(Data to use Opens)

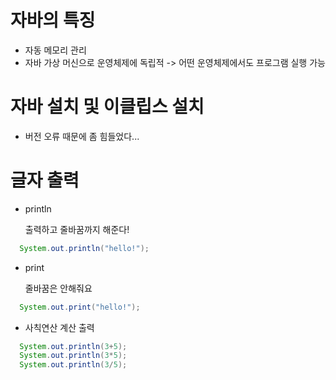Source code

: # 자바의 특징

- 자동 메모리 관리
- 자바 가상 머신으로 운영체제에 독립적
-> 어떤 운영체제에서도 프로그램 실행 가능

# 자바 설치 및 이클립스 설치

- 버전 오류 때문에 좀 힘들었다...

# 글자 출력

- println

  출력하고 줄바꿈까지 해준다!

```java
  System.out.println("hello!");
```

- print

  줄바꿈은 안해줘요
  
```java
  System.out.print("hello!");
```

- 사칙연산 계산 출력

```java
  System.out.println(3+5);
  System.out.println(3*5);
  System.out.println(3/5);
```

(Data to use Closes)

*Work order*:
Copy every line of the records above that contains "System".

*Exercise solution*:
  System.out.println("hello!");
  System.out.print("hello!");
  System.out.println(3+5);
  System.out.println(3*5);
  System.out.println(3/5);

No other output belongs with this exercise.